Saturday, July 18, 2026
ComponentsPower Semiconductors

FP40R12KT3: An All-in-One 1200V IGBT Module for Compact Motor Drives

Infineon FP40R12KT3: 1200V 40A IGBT PIM Module

Integrated Power Stage for Compact Motor Drives

The Infineon FP40R12KT3 is a Power Integrated Module (PIM) that streamlines the design of variable frequency drives and other motor control systems. It consolidates a three-phase input rectifier, a brake chopper, and a three-phase inverter into a single, compact EconoPIM™ 2 housing. This high level of integration, based on TRENCHSTOP™ IGBT3 technology, provides a robust foundation for developing efficient and reliable power conversion systems.

  • Core Specifications: 1200V | 40A | PIM Topology
  • Key Advantages: Reduces component count and PCB complexity, simplifies thermal management with an integrated NTC.

This module directly addresses the need for a comprehensive power stage, enabling engineers to accelerate development cycles and reduce assembly costs for compact drive applications.

Download Official Datasheet (PDF)

Technical Analysis of the FP40R12KT3

The engineering value of the FP40R12KT3 lies in its balance of integration, performance, and thermal awareness. By combining multiple power stages, the module inherently reduces stray inductance compared to a discrete solution, which can lead to lower voltage overshoots during switching and improved EMI performance. This integration simplifies the power layout, a critical factor in compact drive designs where board space is at a premium.

A central performance characteristic is the collector-emitter saturation voltage (VCE(sat)) of the TRENCHSTOP™ IGBT3, specified at a typical value of 1.70V at its nominal 40A current and a junction temperature of 25°C. You can think of VCE(sat) as the electrical friction the device exhibits when it’s fully on. A lower value signifies less friction, meaning less power is converted into heat during operation. This directly translates to lower conduction losses and higher overall system efficiency, potentially reducing the size of the required heatsink.

Furthermore, the inclusion of an NTC thermistor provides a direct feedback mechanism for temperature monitoring. The module’s thermal resistance from junction to case (RthJC) for the inverter IGBTs is specified at 0.60 K/W per switch. This value is a crucial parameter for thermal simulations, allowing engineers to accurately predict junction temperatures under various load conditions and design an effective thermal management strategy to ensure long-term reliability.

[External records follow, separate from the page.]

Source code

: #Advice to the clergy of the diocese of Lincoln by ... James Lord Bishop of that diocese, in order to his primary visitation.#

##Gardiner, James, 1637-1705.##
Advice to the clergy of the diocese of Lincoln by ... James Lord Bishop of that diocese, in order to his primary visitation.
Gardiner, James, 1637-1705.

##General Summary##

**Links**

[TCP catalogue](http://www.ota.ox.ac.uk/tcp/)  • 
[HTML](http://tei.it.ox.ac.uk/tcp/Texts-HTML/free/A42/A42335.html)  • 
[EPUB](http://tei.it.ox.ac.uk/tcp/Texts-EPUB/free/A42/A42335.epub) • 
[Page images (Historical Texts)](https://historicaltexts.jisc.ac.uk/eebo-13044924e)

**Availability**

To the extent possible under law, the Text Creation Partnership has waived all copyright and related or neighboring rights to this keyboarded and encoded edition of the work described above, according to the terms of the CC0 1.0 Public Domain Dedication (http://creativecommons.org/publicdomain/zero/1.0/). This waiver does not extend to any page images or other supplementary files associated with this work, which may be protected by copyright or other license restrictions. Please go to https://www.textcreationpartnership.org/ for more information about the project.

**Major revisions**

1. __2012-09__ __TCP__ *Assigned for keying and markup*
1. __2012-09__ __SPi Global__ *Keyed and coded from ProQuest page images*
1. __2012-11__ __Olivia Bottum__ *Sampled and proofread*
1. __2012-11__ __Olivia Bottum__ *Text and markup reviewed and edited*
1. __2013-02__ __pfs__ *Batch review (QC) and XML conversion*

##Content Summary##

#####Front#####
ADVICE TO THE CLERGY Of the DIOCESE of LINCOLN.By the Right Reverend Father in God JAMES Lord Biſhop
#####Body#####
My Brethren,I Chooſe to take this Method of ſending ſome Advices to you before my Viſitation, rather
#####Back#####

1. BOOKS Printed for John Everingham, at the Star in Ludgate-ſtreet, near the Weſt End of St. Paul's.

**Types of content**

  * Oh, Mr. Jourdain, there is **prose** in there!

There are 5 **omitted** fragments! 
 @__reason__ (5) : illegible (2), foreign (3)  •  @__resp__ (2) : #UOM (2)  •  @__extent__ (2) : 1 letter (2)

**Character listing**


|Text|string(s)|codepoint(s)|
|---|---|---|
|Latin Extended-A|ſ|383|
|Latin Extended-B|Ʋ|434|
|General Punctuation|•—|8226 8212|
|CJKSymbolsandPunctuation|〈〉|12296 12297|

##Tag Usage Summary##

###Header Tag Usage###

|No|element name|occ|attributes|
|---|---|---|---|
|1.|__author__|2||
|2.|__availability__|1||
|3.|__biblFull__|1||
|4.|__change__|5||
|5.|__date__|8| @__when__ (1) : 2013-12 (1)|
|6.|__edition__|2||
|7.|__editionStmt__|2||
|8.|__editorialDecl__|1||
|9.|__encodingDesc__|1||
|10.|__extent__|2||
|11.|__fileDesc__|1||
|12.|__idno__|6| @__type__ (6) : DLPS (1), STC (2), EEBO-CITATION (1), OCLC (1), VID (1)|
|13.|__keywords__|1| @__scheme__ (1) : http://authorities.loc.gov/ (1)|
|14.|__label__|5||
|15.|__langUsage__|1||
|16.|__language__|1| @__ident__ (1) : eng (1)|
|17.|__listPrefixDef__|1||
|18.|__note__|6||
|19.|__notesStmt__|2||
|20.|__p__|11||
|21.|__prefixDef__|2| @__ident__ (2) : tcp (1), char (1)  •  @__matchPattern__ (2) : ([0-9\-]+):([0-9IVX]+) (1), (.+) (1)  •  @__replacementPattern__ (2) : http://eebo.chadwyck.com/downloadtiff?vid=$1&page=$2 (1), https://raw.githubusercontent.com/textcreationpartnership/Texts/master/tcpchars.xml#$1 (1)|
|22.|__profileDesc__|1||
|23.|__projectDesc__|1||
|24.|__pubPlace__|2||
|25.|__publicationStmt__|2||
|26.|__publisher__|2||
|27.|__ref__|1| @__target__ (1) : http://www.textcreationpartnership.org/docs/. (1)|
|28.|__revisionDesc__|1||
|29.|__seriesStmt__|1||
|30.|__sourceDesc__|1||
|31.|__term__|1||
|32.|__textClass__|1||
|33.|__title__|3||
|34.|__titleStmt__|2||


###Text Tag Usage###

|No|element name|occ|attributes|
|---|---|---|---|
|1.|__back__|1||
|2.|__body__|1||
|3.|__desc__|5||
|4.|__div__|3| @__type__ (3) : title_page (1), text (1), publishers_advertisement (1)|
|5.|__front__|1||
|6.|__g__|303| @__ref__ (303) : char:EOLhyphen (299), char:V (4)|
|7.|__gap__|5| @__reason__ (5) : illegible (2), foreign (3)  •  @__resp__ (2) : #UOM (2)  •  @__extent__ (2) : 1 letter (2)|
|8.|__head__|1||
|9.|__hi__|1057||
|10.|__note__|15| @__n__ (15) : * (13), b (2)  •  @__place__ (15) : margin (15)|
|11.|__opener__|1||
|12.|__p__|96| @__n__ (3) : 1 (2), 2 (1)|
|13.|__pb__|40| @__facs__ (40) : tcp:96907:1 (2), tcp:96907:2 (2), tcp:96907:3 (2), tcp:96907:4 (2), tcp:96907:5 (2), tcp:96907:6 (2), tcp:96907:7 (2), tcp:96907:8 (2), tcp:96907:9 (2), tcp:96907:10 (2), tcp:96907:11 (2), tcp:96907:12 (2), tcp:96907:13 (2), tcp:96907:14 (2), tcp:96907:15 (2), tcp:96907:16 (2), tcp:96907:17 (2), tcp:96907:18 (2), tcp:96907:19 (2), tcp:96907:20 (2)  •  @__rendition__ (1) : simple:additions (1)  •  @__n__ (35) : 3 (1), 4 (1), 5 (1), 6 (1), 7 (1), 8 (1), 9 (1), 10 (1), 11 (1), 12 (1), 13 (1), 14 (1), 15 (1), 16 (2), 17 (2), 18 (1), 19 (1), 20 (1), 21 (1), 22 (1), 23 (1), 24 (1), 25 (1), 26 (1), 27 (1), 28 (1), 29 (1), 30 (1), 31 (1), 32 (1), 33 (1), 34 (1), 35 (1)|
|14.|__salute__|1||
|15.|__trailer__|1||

Optimized Application Scenarios

The specific feature set of this module makes it a strong candidate for several industrial applications:

  • Variable Frequency Drives (VFDs): The all-in-one PIM topology is ideal for compact motor drives, with the 1200V rating providing ample margin for systems connected to 400VAC or 480VAC mains.
  • Industrial Automation & Servo Drives: Its integrated brake chopper is valuable for applications requiring dynamic braking and precise motor control, while the compact footprint suits space-constrained machinery.
  • Pumps, Fans, and HVAC Systems: For low to medium-power motor applications, the FP40R12KT3 offers a reliable and cost-effective power stage that simplifies manufacturing.
  • Uninterruptible Power Supplies (UPS): The module’s inverter and rectifier stages can be effectively utilized in the power conversion circuits of industrial UPS systems.

This PIM is best matched for motor control applications up to approximately 15 kW where design simplicity, space savings, and reliable thermal performance are key objectives.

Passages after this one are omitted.